▶ [Records for this task]
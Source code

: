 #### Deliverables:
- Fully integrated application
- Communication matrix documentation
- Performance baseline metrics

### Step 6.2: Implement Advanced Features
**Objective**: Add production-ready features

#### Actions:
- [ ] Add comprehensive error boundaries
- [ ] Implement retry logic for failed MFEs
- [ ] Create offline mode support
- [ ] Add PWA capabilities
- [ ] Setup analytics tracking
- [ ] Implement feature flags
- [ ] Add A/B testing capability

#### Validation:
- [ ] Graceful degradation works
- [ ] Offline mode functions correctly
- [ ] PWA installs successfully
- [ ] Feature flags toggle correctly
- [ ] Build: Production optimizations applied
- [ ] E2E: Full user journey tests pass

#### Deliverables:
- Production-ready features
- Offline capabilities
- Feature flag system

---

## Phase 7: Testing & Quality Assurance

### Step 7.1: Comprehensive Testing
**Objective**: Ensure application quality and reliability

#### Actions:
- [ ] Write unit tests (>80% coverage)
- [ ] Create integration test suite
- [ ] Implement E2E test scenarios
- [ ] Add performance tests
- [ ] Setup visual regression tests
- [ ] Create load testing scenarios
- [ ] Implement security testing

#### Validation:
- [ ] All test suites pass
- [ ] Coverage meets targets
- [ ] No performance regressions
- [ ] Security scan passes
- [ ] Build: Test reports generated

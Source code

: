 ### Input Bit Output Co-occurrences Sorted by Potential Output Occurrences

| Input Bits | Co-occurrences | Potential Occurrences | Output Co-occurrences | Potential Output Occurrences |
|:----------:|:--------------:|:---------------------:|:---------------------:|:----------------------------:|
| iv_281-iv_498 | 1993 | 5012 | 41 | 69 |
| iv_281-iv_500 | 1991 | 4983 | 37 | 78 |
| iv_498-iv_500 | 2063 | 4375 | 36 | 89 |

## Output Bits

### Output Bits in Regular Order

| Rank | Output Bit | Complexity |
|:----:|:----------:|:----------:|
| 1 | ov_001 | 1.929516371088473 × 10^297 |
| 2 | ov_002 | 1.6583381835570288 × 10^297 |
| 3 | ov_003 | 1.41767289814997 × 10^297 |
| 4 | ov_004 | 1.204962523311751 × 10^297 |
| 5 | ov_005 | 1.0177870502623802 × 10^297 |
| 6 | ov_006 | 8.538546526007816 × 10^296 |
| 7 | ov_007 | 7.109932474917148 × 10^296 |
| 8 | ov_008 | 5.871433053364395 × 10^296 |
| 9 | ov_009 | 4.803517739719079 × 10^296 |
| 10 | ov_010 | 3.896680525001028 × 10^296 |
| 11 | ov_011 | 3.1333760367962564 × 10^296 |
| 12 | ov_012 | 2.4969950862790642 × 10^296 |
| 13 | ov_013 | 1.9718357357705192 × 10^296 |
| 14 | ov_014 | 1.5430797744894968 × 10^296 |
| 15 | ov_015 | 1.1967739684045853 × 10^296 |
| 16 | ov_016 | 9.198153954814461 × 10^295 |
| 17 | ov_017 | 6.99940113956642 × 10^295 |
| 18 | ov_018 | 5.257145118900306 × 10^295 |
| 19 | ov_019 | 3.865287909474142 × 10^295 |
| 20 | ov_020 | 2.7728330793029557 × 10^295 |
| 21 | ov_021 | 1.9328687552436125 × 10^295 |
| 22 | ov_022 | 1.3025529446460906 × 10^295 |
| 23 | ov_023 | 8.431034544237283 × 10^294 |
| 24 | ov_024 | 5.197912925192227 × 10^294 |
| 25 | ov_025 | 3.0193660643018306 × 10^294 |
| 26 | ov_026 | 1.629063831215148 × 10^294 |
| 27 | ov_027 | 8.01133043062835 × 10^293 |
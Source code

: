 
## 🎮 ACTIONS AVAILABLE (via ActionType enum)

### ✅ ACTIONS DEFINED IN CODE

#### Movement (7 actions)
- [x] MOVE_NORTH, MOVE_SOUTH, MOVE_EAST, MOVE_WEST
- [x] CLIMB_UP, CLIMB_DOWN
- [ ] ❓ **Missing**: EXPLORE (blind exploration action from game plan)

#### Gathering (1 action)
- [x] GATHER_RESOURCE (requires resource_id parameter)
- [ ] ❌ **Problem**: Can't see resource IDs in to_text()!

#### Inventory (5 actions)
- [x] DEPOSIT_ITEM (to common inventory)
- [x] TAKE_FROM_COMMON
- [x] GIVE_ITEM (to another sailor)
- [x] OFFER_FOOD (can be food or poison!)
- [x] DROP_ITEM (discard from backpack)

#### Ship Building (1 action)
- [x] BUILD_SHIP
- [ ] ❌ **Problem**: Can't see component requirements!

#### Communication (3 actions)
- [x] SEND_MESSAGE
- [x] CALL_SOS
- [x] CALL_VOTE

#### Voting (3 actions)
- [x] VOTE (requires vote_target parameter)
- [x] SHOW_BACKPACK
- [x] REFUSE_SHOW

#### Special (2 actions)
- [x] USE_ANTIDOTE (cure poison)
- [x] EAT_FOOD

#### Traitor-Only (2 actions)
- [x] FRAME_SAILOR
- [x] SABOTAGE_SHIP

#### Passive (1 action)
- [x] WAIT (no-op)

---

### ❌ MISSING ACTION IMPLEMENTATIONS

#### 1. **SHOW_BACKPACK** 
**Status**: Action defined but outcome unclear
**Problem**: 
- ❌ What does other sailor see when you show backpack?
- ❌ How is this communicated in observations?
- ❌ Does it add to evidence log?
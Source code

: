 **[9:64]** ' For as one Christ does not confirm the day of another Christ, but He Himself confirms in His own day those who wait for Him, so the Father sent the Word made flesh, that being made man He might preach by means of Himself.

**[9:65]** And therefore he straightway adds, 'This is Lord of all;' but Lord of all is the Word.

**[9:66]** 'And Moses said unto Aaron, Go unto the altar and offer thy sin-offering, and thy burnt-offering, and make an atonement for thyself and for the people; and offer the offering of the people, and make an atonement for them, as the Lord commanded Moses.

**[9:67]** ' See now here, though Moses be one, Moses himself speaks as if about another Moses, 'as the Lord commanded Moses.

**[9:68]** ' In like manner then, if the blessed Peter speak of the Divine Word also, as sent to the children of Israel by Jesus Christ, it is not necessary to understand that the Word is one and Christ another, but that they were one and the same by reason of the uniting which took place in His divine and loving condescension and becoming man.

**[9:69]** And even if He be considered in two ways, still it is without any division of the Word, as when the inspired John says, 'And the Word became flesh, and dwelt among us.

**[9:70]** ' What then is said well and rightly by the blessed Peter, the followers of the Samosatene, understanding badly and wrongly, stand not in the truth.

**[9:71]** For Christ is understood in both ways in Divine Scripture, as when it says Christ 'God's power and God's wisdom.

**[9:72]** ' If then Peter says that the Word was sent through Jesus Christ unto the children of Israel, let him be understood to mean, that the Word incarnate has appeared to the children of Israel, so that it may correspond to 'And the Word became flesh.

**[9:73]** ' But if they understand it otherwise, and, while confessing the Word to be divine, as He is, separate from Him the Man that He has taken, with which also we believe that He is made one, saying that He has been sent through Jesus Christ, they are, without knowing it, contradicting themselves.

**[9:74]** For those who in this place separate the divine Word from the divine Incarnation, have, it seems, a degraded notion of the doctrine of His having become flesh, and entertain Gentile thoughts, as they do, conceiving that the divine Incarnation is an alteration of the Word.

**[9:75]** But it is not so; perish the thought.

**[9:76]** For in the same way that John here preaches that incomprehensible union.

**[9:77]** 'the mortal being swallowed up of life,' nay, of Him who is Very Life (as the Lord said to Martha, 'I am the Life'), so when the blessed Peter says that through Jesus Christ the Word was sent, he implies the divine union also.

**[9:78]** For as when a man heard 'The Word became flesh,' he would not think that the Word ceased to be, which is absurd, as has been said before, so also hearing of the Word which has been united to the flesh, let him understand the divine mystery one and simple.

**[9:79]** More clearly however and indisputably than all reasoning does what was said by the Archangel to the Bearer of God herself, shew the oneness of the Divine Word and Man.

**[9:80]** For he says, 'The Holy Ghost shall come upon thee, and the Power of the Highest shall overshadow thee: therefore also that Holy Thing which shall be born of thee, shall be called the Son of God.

▶ [Problem description] Since only part of the listing is wanted, copy exactly the lines from the one holding "8.431034544237283 × 10^294 |" to the one holding "them, as the Lord commanded Moses.", both included.

▶ [Response to the task]
| 23 | ov_023 | 8.431034544237283 × 10^294 |
| 24 | ov_024 | 5.197912925192227 × 10^294 |
| 25 | ov_025 | 3.0193660643018306 × 10^294 |
| 26 | ov_026 | 1.629063831215148 × 10^294 |
| 27 | ov_027 | 8.01133043062835 × 10^293 |
Source code

: 
## 🎮 ACTIONS AVAILABLE (via ActionType enum)

### ✅ ACTIONS DEFINED IN CODE

#### Movement (7 actions)
- [x] MOVE_NORTH, MOVE_SOUTH, MOVE_EAST, MOVE_WEST
- [x] CLIMB_UP, CLIMB_DOWN
- [ ] ❓ **Missing**: EXPLORE (blind exploration action from game plan)

#### Gathering (1 action)
- [x] GATHER_RESOURCE (requires resource_id parameter)
- [ ] ❌ **Problem**: Can't see resource IDs in to_text()!

#### Inventory (5 actions)
- [x] DEPOSIT_ITEM (to common inventory)
- [x] TAKE_FROM_COMMON
- [x] GIVE_ITEM (to another sailor)
- [x] OFFER_FOOD (can be food or poison!)
- [x] DROP_ITEM (discard from backpack)

#### Ship Building (1 action)
- [x] BUILD_SHIP
- [ ] ❌ **Problem**: Can't see component requirements!

#### Communication (3 actions)
- [x] SEND_MESSAGE
- [x] CALL_SOS
- [x] CALL_VOTE

#### Voting (3 actions)
- [x] VOTE (requires vote_target parameter)
- [x] SHOW_BACKPACK
- [x] REFUSE_SHOW

#### Special (2 actions)
- [x] USE_ANTIDOTE (cure poison)
- [x] EAT_FOOD

#### Traitor-Only (2 actions)
- [x] FRAME_SAILOR
- [x] SABOTAGE_SHIP

#### Passive (1 action)
- [x] WAIT (no-op)

---

### ❌ MISSING ACTION IMPLEMENTATIONS

#### 1. **SHOW_BACKPACK** 
**Status**: Action defined but outcome unclear
**Problem**: 
- ❌ What does other sailor see when you show backpack?
- ❌ How is this communicated in observations?
- ❌ Does it add to evidence log?
Source code

: **[9:64]** ' For as one Christ does not confirm the day of another Christ, but He Himself confirms in His own day those who wait for Him, so the Father sent the Word made flesh, that being made man He might preach by means of Himself.

**[9:65]** And therefore he straightway adds, 'This is Lord of all;' but Lord of all is the Word.

**[9:66]** 'And Moses said unto Aaron, Go unto the altar and offer thy sin-offering, and thy burnt-offering, and make an atonement for thyself and for the people; and offer the offering of the people, and make an atonement for them, as the Lord commanded Moses.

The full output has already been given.